→ Problem description: The entries are to be written out word for word, with their images left out.

→ Records provided:

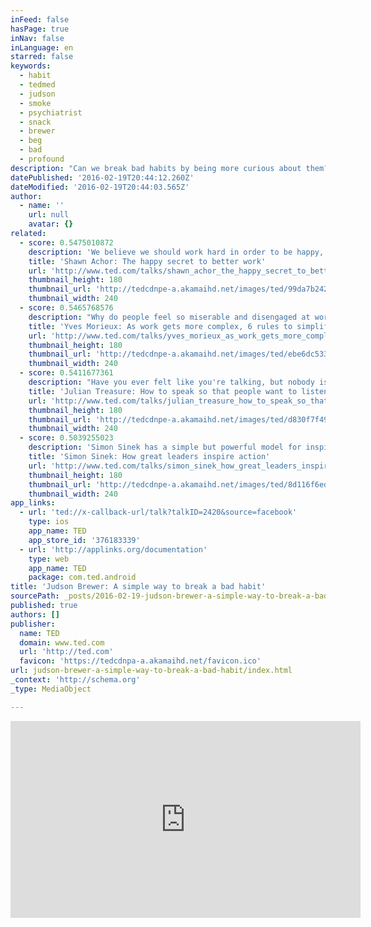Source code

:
 ```yaml
---
inFeed: false
hasPage: true
inNav: false
inLanguage: en
starred: false
keywords:
  - habit
  - tedmed
  - judson
  - smoke
  - psychiatrist
  - snack
  - brewer
  - beg
  - bad
  - profound
description: "Can we break bad habits by being more curious about them? Psychiatrist Judson Brewer studies the relationship between mindfulness and addiction -- from smoking to overeating to all those other things we do even though we know they're bad for us."
datePublished: '2016-02-19T20:44:12.260Z'
dateModified: '2016-02-19T20:44:03.565Z'
author:
  - name: ''
    url: null
    avatar: {}
related:
  - score: 0.5475010872
    description: 'We believe we should work hard in order to be happy, but could we be thinking about things backwards? In this fast-moving and very funny talk, psychologist Shawn Achor argues that, actually, happiness inspires us to be more productive.'
    title: 'Shawn Achor: The happy secret to better work'
    url: 'http://www.ted.com/talks/shawn_achor_the_happy_secret_to_better_work'
    thumbnail_height: 180
    thumbnail_url: 'http://tedcdnpe-a.akamaihd.net/images/ted/99da7b24202e70ffebb79d5c849556847c805d18_240x180.jpg?lang=en'
    thumbnail_width: 240
  - score: 0.5465768576
    description: "Why do people feel so miserable and disengaged at work? Because today's businesses are increasingly and dizzyingly complex -- and traditional pillars of management are obsolete, says Yves Morieux. So, he says, it falls to individual employees to navigate the rabbit's warren of interdependencies. In this energetic talk, Morieux offers six rules for \"smart simplicity.\""
    title: 'Yves Morieux: As work gets more complex, 6 rules to simplify'
    url: 'http://www.ted.com/talks/yves_morieux_as_work_gets_more_complex_6_rules_to_simplify'
    thumbnail_height: 180
    thumbnail_url: 'http://tedcdnpe-a.akamaihd.net/images/ted/ebe6dc533509fb045e77d0668a35ab8082375b5b_240x180.jpg?lang=en'
    thumbnail_width: 240
  - score: 0.5411677361
    description: "Have you ever felt like you're talking, but nobody is listening? Here's Julian Treasure to help. In this useful talk, the sound expert demonstrates the how-to's of powerful speaking - from some handy vocal exercises to tips on how to speak with empathy. A talk that might help the world sound more beautiful."
    title: 'Julian Treasure: How to speak so that people want to listen'
    url: 'http://www.ted.com/talks/julian_treasure_how_to_speak_so_that_people_want_to_listen'
    thumbnail_height: 180
    thumbnail_url: 'http://tedcdnpe-a.akamaihd.net/images/ted/d830f7f49d3cb549bc3011f18f2cfb0a7b99c0d7_240x180.jpg?lang=en'
    thumbnail_width: 240
  - score: 0.5039255023
    description: 'Simon Sinek has a simple but powerful model for inspirational leadership -- starting with a golden circle and the question "Why?" His examples include Apple, Martin Luther King, and the Wright brothers ...'
    title: 'Simon Sinek: How great leaders inspire action'
    url: 'http://www.ted.com/talks/simon_sinek_how_great_leaders_inspire_action'
    thumbnail_height: 180
    thumbnail_url: 'http://tedcdnpe-a.akamaihd.net/images/ted/8d116f6ed73143154a5f8fd240fa4ab6fd52b1cb_240x180.jpg?lang=en'
    thumbnail_width: 240
app_links:
  - url: 'ted://x-callback-url/talk?talkID=2420&source=facebook'
    type: ios
    app_name: TED
    app_store_id: '376183339'
  - url: 'http://applinks.org/documentation'
    type: web
    app_name: TED
    package: com.ted.android
title: 'Judson Brewer: A simple way to break a bad habit'
sourcePath: _posts/2016-02-19-judson-brewer-a-simple-way-to-break-a-bad-habit.md
published: true
authors: []
publisher:
  name: TED
  domain: www.ted.com
  url: 'http://ted.com'
  favicon: 'https://tedcdnpa-a.akamaihd.net/favicon.ico'
url: judson-brewer-a-simple-way-to-break-a-bad-habit/index.html
_context: 'http://schema.org'
_type: MediaObject

---
```

<iframe src="https://cdn.embedly.com/widgets/media.html?src=https%3A%2F%2Fembed-ssl.ted.com%2Ftalks%2Fjudson_brewer_a_simple_way_to_break_a_bad_habit.html&amp;url=https%3A%2F%2Fwww.ted.com%2Ftalks%2Fjudson_brewer_a_simple_way_to_break_a_bad_habit&amp;image=http%3A%2F%2Ftedcdnpe-a.akamaihd.net%2Fimages%2Fted%2Fd9fe2ac09fa116d95af848fde19a36f6777bd453_240x180.jpg%3Flang%3Den&amp;key=b7d04c9b404c499eba89ee7072e1c4f7&amp;type=text%2Fhtml&amp;schema=ted" width="560" height="315" scrolling="no" frameborder="0" allowfullscreen="allowfullscreen" style=""></iframe>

→ Problem solution:
Source code

:
 ```yaml
---
inFeed: false
hasPage: true
inNav: false
inLanguage: en
starred: false
keywords:
  - habit
  - tedmed
  - judson
  - smoke
  - psychiatrist
  - snack
  - brewer
  - beg
  - bad
  - profound
description: "Can we break bad habits by being more curious about them? Psychiatrist Judson Brewer studies the relationship between mindfulness and addiction -- from smoking to overeating to all those other things we do even though we know they're bad for us."
datePublished: '2016-02-19T20:44:12.260Z'
dateModified: '2016-02-19T20:44:03.565Z'
author:
  - name: ''
    url: null
    avatar: {}
related:
  - score: 0.5475010872
    description: 'We believe we should work hard in order to be happy, but could we be thinking about things backwards? In this fast-moving and very funny talk, psychologist Shawn Achor argues that, actually, happiness inspires us to be more productive.'
    title: 'Shawn Achor: The happy secret to better work'
    url: 'http://www.ted.com/talks/shawn_achor_the_happy_secret_to_better_work'
    thumbnail_height: 180
    thumbnail_url: 'http://tedcdnpe-a.akamaihd.net/images/ted/99da7b24202e70ffebb79d5c849556847c805d18_240x180.jpg?lang=en'
    thumbnail_width: 240
  - score: 0.5465768576
    description: "Why do people feel so miserable and disengaged at work? Because today's businesses are increasingly and dizzyingly complex -- and traditional pillars of management are obsolete, says Yves Morieux. So, he says, it falls to individual employees to navigate the rabbit's warren of interdependencies. In this energetic talk, Morieux offers six rules for \"smart simplicity.\""
    title: 'Yves Morieux: As work gets more complex, 6 rules to simplify'
    url: 'http://www.ted.com/talks/yves_morieux_as_work_gets_more_complex_6_rules_to_simplify'
    thumbnail_height: 180
    thumbnail_url: 'http://tedcdnpe-a.akamaihd.net/images/ted/ebe6dc533509fb045e77d0668a35ab8082375b5b_240x180.jpg?lang=en'
    thumbnail_width: 240
  - score: 0.5411677361
    description: "Have you ever felt like you're talking, but nobody is listening? Here's Julian Treasure to help. In this useful talk, the sound expert demonstrates the how-to's of powerful speaking - from some handy vocal exercises to tips on how to speak with empathy. A talk that might help the world sound more beautiful."
    title: 'Julian Treasure: How to speak so that people want to listen'
    url: 'http://www.ted.com/talks/julian_treasure_how_to_speak_so_that_people_want_to_listen'
    thumbnail_height: 180
    thumbnail_url: 'http://tedcdnpe-a.akamaihd.net/images/ted/d830f7f49d3cb549bc3011f18f2cfb0a7b99c0d7_240x180.jpg?lang=en'
    thumbnail_width: 240
  - score: 0.5039255023
    description: 'Simon Sinek has a simple but powerful model for inspirational leadership -- starting with a golden circle and the question "Why?" His examples include Apple, Martin Luther King, and the Wright brothers ...'
    title: 'Simon Sinek: How great leaders inspire action'
    url: 'http://www.ted.com/talks/simon_sinek_how_great_leaders_inspire_action'
    thumbnail_height: 180
    thumbnail_url: 'http://tedcdnpe-a.akamaihd.net/images/ted/8d116f6ed73143154a5f8fd240fa4ab6fd52b1cb_240x180.jpg?lang=en'
    thumbnail_width: 240
app_links:
  - url: 'ted://x-callback-url/talk?talkID=2420&source=facebook'
    type: ios
    app_name: TED
    app_store_id: '376183339'
  - url: 'http://applinks.org/documentation'
    type: web
    app_name: TED
    package: com.ted.android
title: 'Judson Brewer: A simple way to break a bad habit'
sourcePath: _posts/2016-02-19-judson-brewer-a-simple-way-to-break-a-bad-habit.md
published: true
authors: []
publisher:
  name: TED
  domain: www.ted.com
  url: 'http://ted.com'
  favicon: 'https://tedcdnpa-a.akamaihd.net/favicon.ico'
url: judson-brewer-a-simple-way-to-break-a-bad-habit/index.html
_context: 'http://schema.org'
_type: MediaObject

---
```

<iframe src="https://cdn.embedly.com/widgets/media.html?src=https%3A%2F%2Fembed-ssl.ted.com%2Ftalks%2Fjudson_brewer_a_simple_way_to_break_a_bad_habit.html&amp;url=https%3A%2F%2Fwww.ted.com%2Ftalks%2Fjudson_brewer_a_simple_way_to_break_a_bad_habit&amp;image=http%3A%2F%2Ftedcdnpe-a.akamaihd.net%2Fimages%2Fted%2Fd9fe2ac09fa116d95af848fde19a36f6777bd453_240x180.jpg%3Flang%3Den&amp;key=b7d04c9b404c499eba89ee7072e1c4f7&amp;type=text%2Fhtml&amp;schema=ted" width="560" height="315" scrolling="no" frameborder="0" allowfullscreen="allowfullscreen" style=""></iframe>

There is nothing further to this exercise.